Are you trying to clear between trees or are you doing full scale land clearing? A SSteer will be better to get in between the trees. If you want to pull up the stumps then a backhoe is a better bet. The L-35 will work nicley on 4-6" stumps, and will take out much larger stumps if needed. Be careful, though, you can spend an awful lot of your rental time on one stump! Are you going to use a saw first or just uproot and bulldoze the brush? If you can you may want to rent a set of pallet forks or even a set of grapple forks to sweep the brush into a nice burn pile. The larger pieces of equipment won't be able to work around trees as well. You don't want to damage the remaining trees, which you may want for logs at a later date. I have cleared a lot of ground with my L-48 and it is more versatile than just a SS.
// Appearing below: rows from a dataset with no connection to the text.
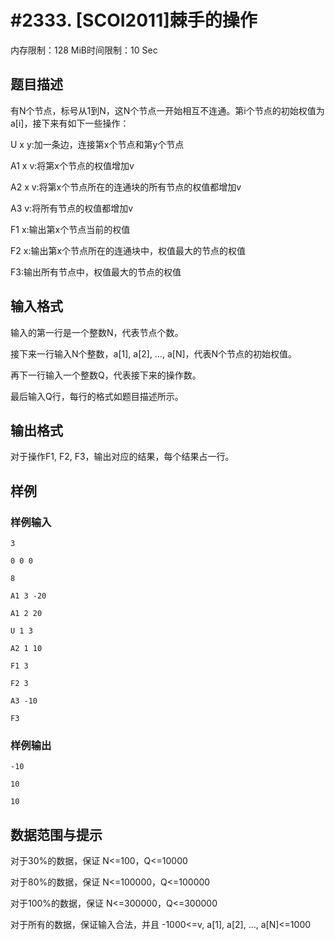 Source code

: # #2333. [SCOI2011]棘手的操作

内存限制：128 MiB时间限制：10 Sec

## 题目描述

有N个节点，标号从1到N，这N个节点一开始相互不连通。第i个节点的初始权值为a[i]，接下来有如下一些操作：

U x y:加一条边，连接第x个节点和第y个节点

A1 x v:将第x个节点的权值增加v

A2 x v:将第x个节点所在的连通块的所有节点的权值都增加v

A3 v:将所有节点的权值都增加v

F1 x:输出第x个节点当前的权值

F2 x:输出第x个节点所在的连通块中，权值最大的节点的权值

F3:输出所有节点中，权值最大的节点的权值

## 输入格式

 

输入的第一行是一个整数N，代表节点个数。

接下来一行输入N个整数，a[1], a[2], &hellip;, a[N]，代表N个节点的初始权值。

再下一行输入一个整数Q，代表接下来的操作数。

最后输入Q行，每行的格式如题目描述所示。

## 输出格式

对于操作F1, F2, F3，输出对应的结果，每个结果占一行。

## 样例

### 样例输入

    
    3
    
    0 0 0
    
    8
    
    A1 3 -20
    
    A1 2 20
    
    U 1 3
    
    A2 1 10
    
    F1 3
    
    F2 3
    
    A3 -10
    
    F3
    
    
    

### 样例输出

    
    
    -10
    
    10
    
    10
    
    
    

## 数据范围与提示


 对于30%的数据，保证 N<=100，Q<=10000

对于80%的数据，保证 N<=100000，Q<=100000

对于100%的数据，保证 N<=300000，Q<=300000

对于所有的数据，保证输入合法，并且 -1000<=v, a[1], a[2], &hellip;, a[N]<=1000
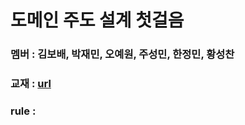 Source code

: # 도메인 주도 설계 첫걸음 

### 멤버 : 김보배, 박재민, 오예원, 주성민, 한정민, 황성찬 

### 교재 : [url](https://product.kyobobook.co.kr/detail/S000061352142)

### rule : 

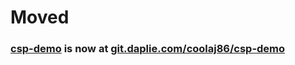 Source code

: # Moved
### [csp-demo](https://git.daplie.com/coolaj86/csp-demo) is now at [git.daplie.com/coolaj86/csp-demo](https://git.daplie.com/coolaj86/csp-demo)
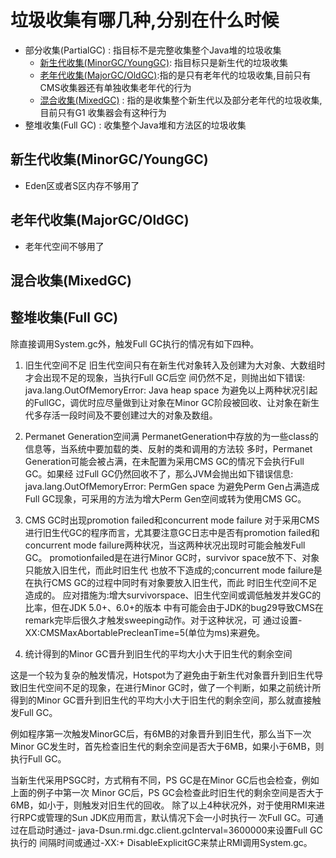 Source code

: # 垃圾收集有哪几种,分别在什么时候

- 部分收集(PartialGC) : 指目标不是完整收集整个Java堆的垃圾收集
  - [新生代收集(MinorGC/YoungGC)](#新生代收集(MinorGC/YoungGC)): 指目标只是新生代的垃圾收集
  - [老年代收集(MajorGC/OldGC)](#老年代收集(MajorGC/OldGC)):指的是只有老年代的垃圾收集,目前只有CMS收集器还有单独收集老年代的行为
  - [混合收集(MixedGC)](#混合收集(MixedGC) ) : 指的是收集整个新生代以及部分老年代的垃圾收集, 目前只有G1 收集器会有这种行为
- 整堆收集(Full GC) : 收集整个Java堆和方法区的垃圾收集

## 新生代收集(MinorGC/YoungGC)

- Eden区或者S区内存不够用了

## 老年代收集(MajorGC/OldGC)

- 老年代空间不够用了

## 混合收集(MixedGC) 



## 整堆收集(Full GC)

除直接调用System.gc外，触发Full GC执行的情况有如下四种。
1. 旧生代空间不足 旧生代空间只有在新生代对象转入及创建为大对象、大数组时才会出现不足的现象，当执行Full GC后空 间仍然不足，则抛出如下错误:
java.lang.OutOfMemoryError: Java heap space 为避免以上两种状况引起的FullGC，调优时应尽量做到让对象在Minor GC阶段被回收、让对象在新生 代多存活一段时间及不要创建过大的对象及数组。

2. Permanet Generation空间满 PermanetGeneration中存放的为一些class的信息等，当系统中要加载的类、反射的类和调用的方法较 多时，Permanet Generation可能会被占满，在未配置为采用CMS GC的情况下会执行Full GC。如果经 过Full GC仍然回收不了，那么JVM会抛出如下错误信息:
java.lang.OutOfMemoryError: PermGen space
为避免Perm Gen占满造成Full GC现象，可采用的方法为增大Perm Gen空间或转为使用CMS GC。

3. CMS GC时出现promotion failed和concurrent mode failure 对于采用CMS进行旧生代GC的程序而言，尤其要注意GC日志中是否有promotion failed和concurrent mode failure两种状况，当这两种状况出现时可能会触发Full GC。
promotionfailed是在进行Minor GC时，survivor space放不下、对象只能放入旧生代，而此时旧生代 也放不下造成的;concurrent mode failure是在执行CMS GC的过程中同时有对象要放入旧生代，而此 时旧生代空间不足造成的。 应对措施为:增大survivorspace、旧生代空间或调低触发并发GC的比率，但在JDK 5.0+、6.0+的版本 中有可能会由于JDK的bug29导致CMS在remark完毕后很久才触发sweeping动作。对于这种状况，可 通过设置-XX:CMSMaxAbortablePrecleanTime=5(单位为ms)来避免。

4. 统计得到的Minor GC晋升到旧生代的平均大小大于旧生代的剩余空间

这是一个较为复杂的触发情况，Hotspot为了避免由于新生代对象晋升到旧生代导致旧生代空间不足的现象，在进行Minor GC时，做了一个判断，如果之前统计所得到的Minor GC晋升到旧生代的平均大小大于旧生代的剩余空间，那么就直接触发Full GC。

例如程序第一次触发MinorGC后，有6MB的对象晋升到旧生代，那么当下一次Minor GC发生时，首先检查旧生代的剩余空间是否大于6MB，如果小于6MB，则执行Full GC。

当新生代采用PSGC时，方式稍有不同，PS GC是在Minor GC后也会检查，例如上面的例子中第一次 Minor GC后，PS GC会检查此时旧生代的剩余空间是否大于6MB，如小于，则触发对旧生代的回收。 除了以上4种状况外，对于使用RMI来进行RPC或管理的Sun JDK应用而言，默认情况下会一小时执行一 次Full GC。可通过在启动时通过- java-Dsun.rmi.dgc.client.gcInterval=3600000来设置Full GC执行的 间隔时间或通过-XX:+ DisableExplicitGC来禁止RMI调用System.gc。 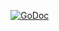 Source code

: [![GoDoc](https://img.shields.io/badge/godoc-reference-blue.svg?style=flat-square)](https://godoc.org/github.com/go-gonzo/archive)
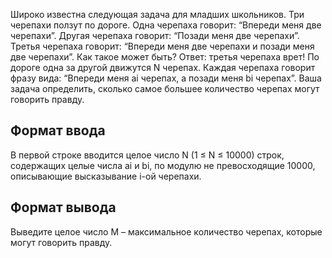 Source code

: Широко известна следующая задача для младших школьников. Три черепахи ползут по дороге. Одна черепаха говорит: “Впереди меня две черепахи”. Другая черепаха говорит: “Позади меня две черепахи”. Третья черепаха говорит: “Впереди меня две черепахи и позади меня две черепахи”. Как такое может быть? Ответ: третья черепаха врет! По дороге одна за другой движутся N черепах. Каждая черепаха говорит фразу вида: “Впереди меня ai черепах, а позади меня bi черепах”. Ваша задача определить, сколько самое большее количество черепах могут говорить правду.

## Формат ввода

В первой строке вводится целое число N (1 ≤ N ≤ 10000) строк, содержащих целые числа ai и bi, по модулю не превосходящие 10000, описывающие высказывание i-ой черепахи.

## Формат вывода

Выведите целое число M – максимальное количество черепах, которые могут говорить правду.
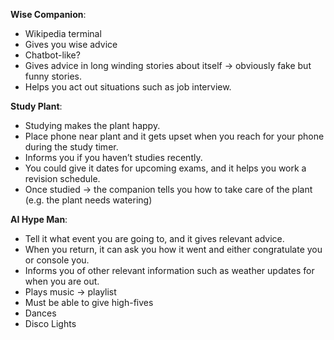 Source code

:  
**Wise Companion**: 
- Wikipedia terminal 
- Gives you wise advice 
- Chatbot-like? 
- Gives advice in long winding stories about itself -> obviously fake but funny stories. 
- Helps you act out situations such as job interview. 

 
**Study Plant**: 
- Studying makes the plant happy. 
- Place phone near plant and it gets upset when you reach for your phone during the study timer. 
- Informs you if you haven’t studies recently. 
- You could give it dates for upcoming exams, and it helps you work a revision schedule. 
- Once studied -> the companion tells you how to take care of the plant (e.g. the plant needs watering) 
 

**AI Hype Man**: 
- Tell it what event you are going to, and it gives relevant advice. 
- When you return, it can ask you how it went and either congratulate you or console you. 
- Informs you of other relevant information such as weather updates for when you are out. 
- Plays music -> playlist 
- Must be able to give high-fives 
- Dances 
- Disco Lights  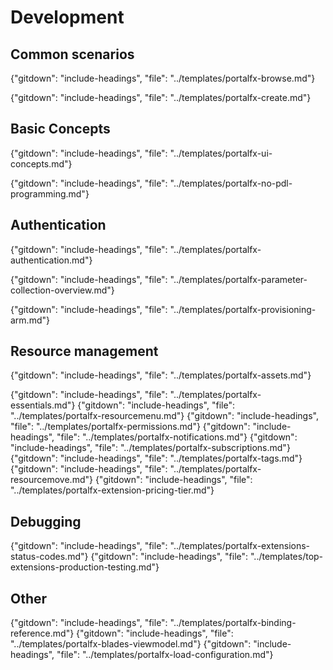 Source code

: 
<!--When documents are deprecated,they are commented out of this index. -->
<!--When documents are in the main index, they are commented out of this index. -->

# Development

## Common scenarios

{"gitdown": "include-headings", "file": "../templates/portalfx-browse.md"}

{"gitdown": "include-headings", "file": "../templates/portalfx-create.md"}

## Basic Concepts

{"gitdown": "include-headings", "file": "../templates/portalfx-ui-concepts.md"}

{"gitdown": "include-headings", "file": "../templates/portalfx-no-pdl-programming.md"}

## Authentication

{"gitdown": "include-headings", "file": "../templates/portalfx-authentication.md"}

  <!-- top-extensions-data.md-->
  
{"gitdown": "include-headings", "file": "../templates/portalfx-parameter-collection-overview.md"}

{"gitdown": "include-headings", "file": "../templates/portalfx-provisioning-arm.md"}


## Resource management

  {"gitdown": "include-headings", "file": "../templates/portalfx-assets.md"}

  {"gitdown": "include-headings", "file": "../templates/portalfx-essentials.md"}
  {"gitdown": "include-headings", "file": "../templates/portalfx-resourcemenu.md"}
  {"gitdown": "include-headings", "file": "../templates/portalfx-permissions.md"}
  {"gitdown": "include-headings", "file": "../templates/portalfx-notifications.md"}
  {"gitdown": "include-headings", "file": "../templates/portalfx-subscriptions.md"}
  {"gitdown": "include-headings", "file": "../templates/portalfx-tags.md"}
  {"gitdown": "include-headings", "file": "../templates/portalfx-resourcemove.md"}
  {"gitdown": "include-headings", "file": "../templates/portalfx-extension-pricing-tier.md"}

## Debugging

 <!-- top-extensions-debugging.md -->
 
  {"gitdown": "include-headings", "file": "../templates/portalfx-extensions-status-codes.md"}
  {"gitdown": "include-headings", "file": "../templates/top-extensions-production-testing.md"}

## Other

  {"gitdown": "include-headings", "file": "../templates/portalfx-binding-reference.md"}
  {"gitdown": "include-headings", "file": "../templates/portalfx-blades-viewmodel.md"}
  {"gitdown": "include-headings", "file": "../templates/portalfx-load-configuration.md"}

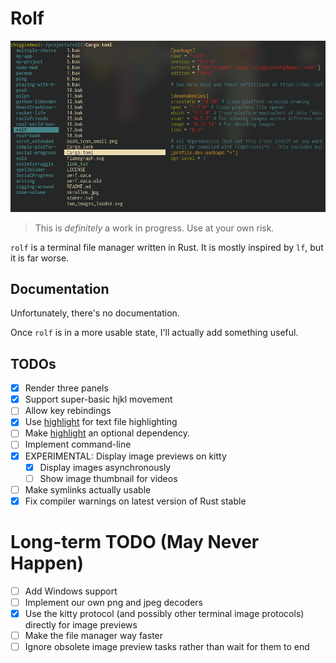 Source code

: # Rolf

![Demo with image](demo.gif)

> This is _definitely_ a work in progress. Use at your own risk.

`rolf` is a terminal file manager written in Rust. It is mostly inspired by
`lf`, but it is far worse.

## Documentation
Unfortunately, there's no documentation.

Once `rolf` is in a more usable state, I'll actually add something useful.

## TODOs
- [x] Render three panels
- [x] Support super-basic hjkl movement
- [ ] Allow key rebindings
- [x] Use [highlight](http://www.andre-simon.de/doku/highlight/highlight.php)
      for text file highlighting
- [ ] Make [highlight](http://www.andre-simon.de/doku/highlight/highlight.php)
      an optional dependency.
- [ ] Implement command-line
- [x] EXPERIMENTAL: Display image previews on kitty
  - [x] Display images asynchronously
  - [ ] Show image thumbnail for videos
- [ ] Make symlinks actually usable
- [x] Fix compiler warnings on latest version of Rust stable

# Long-term TODO (May Never Happen)
- [ ] Add Windows support
- [ ] Implement our own png and jpeg decoders
- [x] Use the kitty protocol (and possibly other terminal image protocols)
      directly for image previews
- [ ] Make the file manager way faster
- [ ] Ignore obsolete image preview tasks rather than wait for them to end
And for a way out in left field idea, maybe you could purchase a used B-21 Kubota (baby of the L-35), I don't know what you plan on doing with your property in the future, but think of the amount you will spend on rentals, and what your future needs may be. The B-21 has a removable backhoe so you could use it as a mini farm tractor as well in the future and for many of the phases of building your homestead. The L-35 and L-48 also have removable backhoes and 3point hitch.


----------



## boonieman (Dec 28, 2005)

The last skidsteer loader I rented within the first 15 minutes it was stuck (not on tracks) and I spent the first two hours dragging it out with the tractor. I'm not talking about mud, just a moist depression. If you are wanting to clear out a bunch of saplings, small trees and underbrush I agree with the previous comments about a tracked loader or dozer. You'll be money ahead and a lot more satisfied with the end result in my opinion. Heck, might as well rent it for two days and build a pond while you're at it!!!


----------



## oz in SC (May 13, 2002)

Thanks for all the replies...  

We aren't planning to clear ALL the land,just get rid of the brush and brambles so we can see where things will go.

We have already decided one slope along the driveway will remain wooded and we will plant some fruit trees there,it will not be cleared as heavily as the part behind the barn which is going to be pasture-although pasture with as many trees as we can have and still have grass...

Near the big creek is all flat and overgrown with some fairy tale like growth of thorns(right out of Cinderella) and that will most likely be all grass except for the cane growing along the creek(hence the creek's name-Cane Creek.  )

The slope in front of the homesite will be cleared but again with as many trees as possible without obstructing the view(we chanced into some GREAT mountain views  ) from the future home.

So it isn't outright clearing as with a dozer(the guy doing the driveway has offered to clear the land with his dozer while he is finishing the pad for the barn and the driveway) but more like getting rid of brush,finding what is what(although it seems pretty good so far-no major problems like rocks or steep slopes) and prepping it for the next big step...

Thanks again.


----------